# Items listed in a dataset
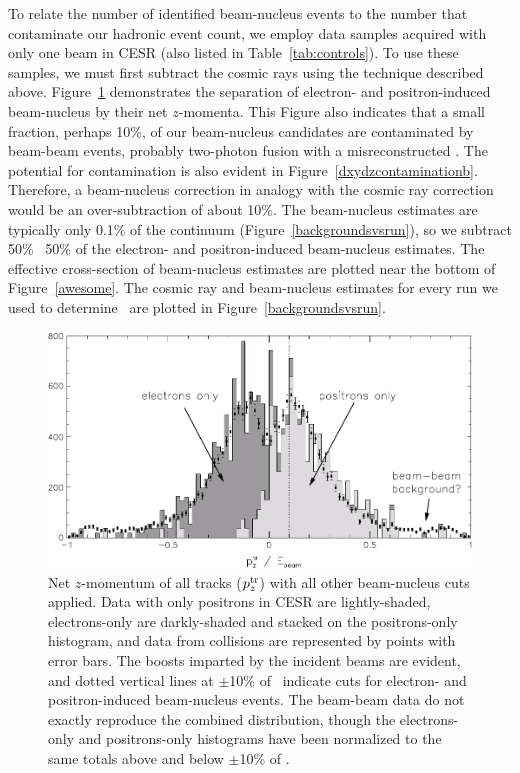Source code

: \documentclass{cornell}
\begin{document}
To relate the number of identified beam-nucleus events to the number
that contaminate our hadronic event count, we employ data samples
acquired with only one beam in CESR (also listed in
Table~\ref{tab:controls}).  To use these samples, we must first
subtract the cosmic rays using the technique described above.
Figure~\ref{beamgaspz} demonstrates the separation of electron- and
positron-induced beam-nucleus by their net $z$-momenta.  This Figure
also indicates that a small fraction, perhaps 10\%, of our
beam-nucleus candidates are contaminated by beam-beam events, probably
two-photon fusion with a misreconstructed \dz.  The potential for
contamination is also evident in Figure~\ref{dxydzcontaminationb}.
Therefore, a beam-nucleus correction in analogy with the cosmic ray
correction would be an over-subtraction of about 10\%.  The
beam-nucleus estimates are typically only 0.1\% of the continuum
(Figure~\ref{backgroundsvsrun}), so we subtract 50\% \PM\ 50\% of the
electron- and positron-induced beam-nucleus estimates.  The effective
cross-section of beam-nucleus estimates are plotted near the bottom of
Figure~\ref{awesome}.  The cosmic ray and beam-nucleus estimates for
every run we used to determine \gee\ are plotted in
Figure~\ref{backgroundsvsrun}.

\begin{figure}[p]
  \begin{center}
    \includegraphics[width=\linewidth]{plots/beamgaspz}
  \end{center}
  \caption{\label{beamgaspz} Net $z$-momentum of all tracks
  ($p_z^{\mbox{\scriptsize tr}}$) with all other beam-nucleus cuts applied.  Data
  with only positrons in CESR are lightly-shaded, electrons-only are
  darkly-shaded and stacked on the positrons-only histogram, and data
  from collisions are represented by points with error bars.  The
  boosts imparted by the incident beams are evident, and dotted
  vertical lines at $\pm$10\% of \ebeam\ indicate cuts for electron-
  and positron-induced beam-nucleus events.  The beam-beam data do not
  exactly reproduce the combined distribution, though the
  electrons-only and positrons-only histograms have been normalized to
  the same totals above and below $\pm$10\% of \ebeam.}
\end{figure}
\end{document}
...
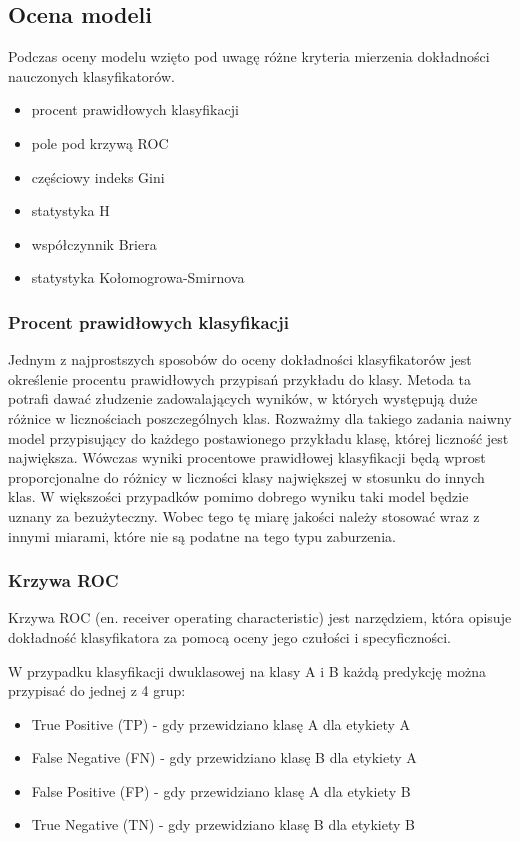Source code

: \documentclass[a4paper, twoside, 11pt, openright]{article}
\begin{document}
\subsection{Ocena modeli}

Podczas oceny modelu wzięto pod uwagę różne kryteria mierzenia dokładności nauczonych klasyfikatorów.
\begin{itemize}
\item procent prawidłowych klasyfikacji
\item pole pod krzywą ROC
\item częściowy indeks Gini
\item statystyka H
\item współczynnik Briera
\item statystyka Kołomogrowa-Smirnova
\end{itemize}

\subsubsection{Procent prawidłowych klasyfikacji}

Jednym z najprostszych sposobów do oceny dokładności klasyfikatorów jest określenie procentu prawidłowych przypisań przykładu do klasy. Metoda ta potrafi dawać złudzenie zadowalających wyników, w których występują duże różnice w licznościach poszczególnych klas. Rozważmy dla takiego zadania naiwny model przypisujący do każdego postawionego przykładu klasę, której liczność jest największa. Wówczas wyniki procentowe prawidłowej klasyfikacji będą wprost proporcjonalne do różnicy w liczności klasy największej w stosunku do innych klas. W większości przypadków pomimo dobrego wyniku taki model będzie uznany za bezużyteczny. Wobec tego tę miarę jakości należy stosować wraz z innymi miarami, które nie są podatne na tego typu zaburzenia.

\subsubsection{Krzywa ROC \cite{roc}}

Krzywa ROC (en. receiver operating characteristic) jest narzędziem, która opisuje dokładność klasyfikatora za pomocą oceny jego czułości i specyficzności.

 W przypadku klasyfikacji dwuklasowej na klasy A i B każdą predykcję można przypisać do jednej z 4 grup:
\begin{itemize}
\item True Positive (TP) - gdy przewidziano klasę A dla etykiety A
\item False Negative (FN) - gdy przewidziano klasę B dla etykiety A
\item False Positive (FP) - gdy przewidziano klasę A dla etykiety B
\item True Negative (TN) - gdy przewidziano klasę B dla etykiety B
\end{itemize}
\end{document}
--
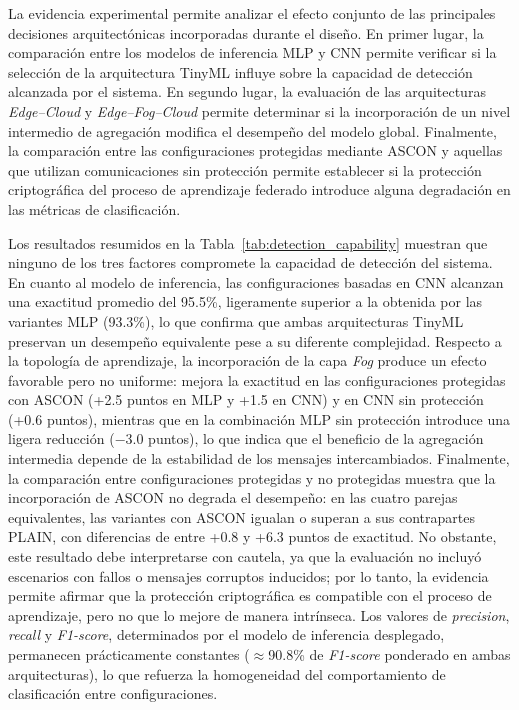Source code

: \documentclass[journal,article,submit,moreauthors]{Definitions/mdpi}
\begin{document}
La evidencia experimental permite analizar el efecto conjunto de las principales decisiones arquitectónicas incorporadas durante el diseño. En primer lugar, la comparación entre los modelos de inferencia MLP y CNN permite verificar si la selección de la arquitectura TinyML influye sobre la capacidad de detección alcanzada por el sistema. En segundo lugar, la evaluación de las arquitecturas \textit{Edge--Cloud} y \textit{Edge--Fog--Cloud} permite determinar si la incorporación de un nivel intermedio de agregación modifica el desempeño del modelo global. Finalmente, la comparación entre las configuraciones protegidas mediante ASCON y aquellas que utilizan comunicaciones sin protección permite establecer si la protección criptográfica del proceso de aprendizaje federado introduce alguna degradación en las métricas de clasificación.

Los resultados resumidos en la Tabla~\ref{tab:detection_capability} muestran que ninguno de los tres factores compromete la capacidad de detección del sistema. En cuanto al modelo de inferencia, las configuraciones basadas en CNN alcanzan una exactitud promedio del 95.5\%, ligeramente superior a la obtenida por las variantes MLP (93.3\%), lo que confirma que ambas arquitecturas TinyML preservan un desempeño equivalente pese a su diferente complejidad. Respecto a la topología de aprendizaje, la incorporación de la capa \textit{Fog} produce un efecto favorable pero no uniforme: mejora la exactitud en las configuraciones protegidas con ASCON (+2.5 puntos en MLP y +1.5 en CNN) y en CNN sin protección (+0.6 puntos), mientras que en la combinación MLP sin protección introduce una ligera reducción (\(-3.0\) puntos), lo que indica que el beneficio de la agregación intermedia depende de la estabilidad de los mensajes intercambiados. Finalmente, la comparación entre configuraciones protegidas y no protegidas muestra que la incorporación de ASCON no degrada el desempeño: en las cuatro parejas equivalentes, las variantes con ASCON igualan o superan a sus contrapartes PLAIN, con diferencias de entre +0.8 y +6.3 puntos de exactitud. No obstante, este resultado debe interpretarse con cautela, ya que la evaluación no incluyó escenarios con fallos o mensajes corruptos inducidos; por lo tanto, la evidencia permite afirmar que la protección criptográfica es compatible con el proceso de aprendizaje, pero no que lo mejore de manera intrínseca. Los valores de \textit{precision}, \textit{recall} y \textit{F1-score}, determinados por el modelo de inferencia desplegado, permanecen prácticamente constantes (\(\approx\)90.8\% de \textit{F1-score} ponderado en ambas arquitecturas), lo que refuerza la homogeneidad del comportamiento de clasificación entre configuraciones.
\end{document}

# The task
Sift the data above for lines with "Krzywa", then copy each one.

# Task solution
\subsubsection{Krzywa ROC \cite{roc}}
Krzywa ROC (en. receiver operating characteristic) jest narzędziem, która opisuje dokładność klasyfikatora za pomocą oceny jego czułości i specyficzności.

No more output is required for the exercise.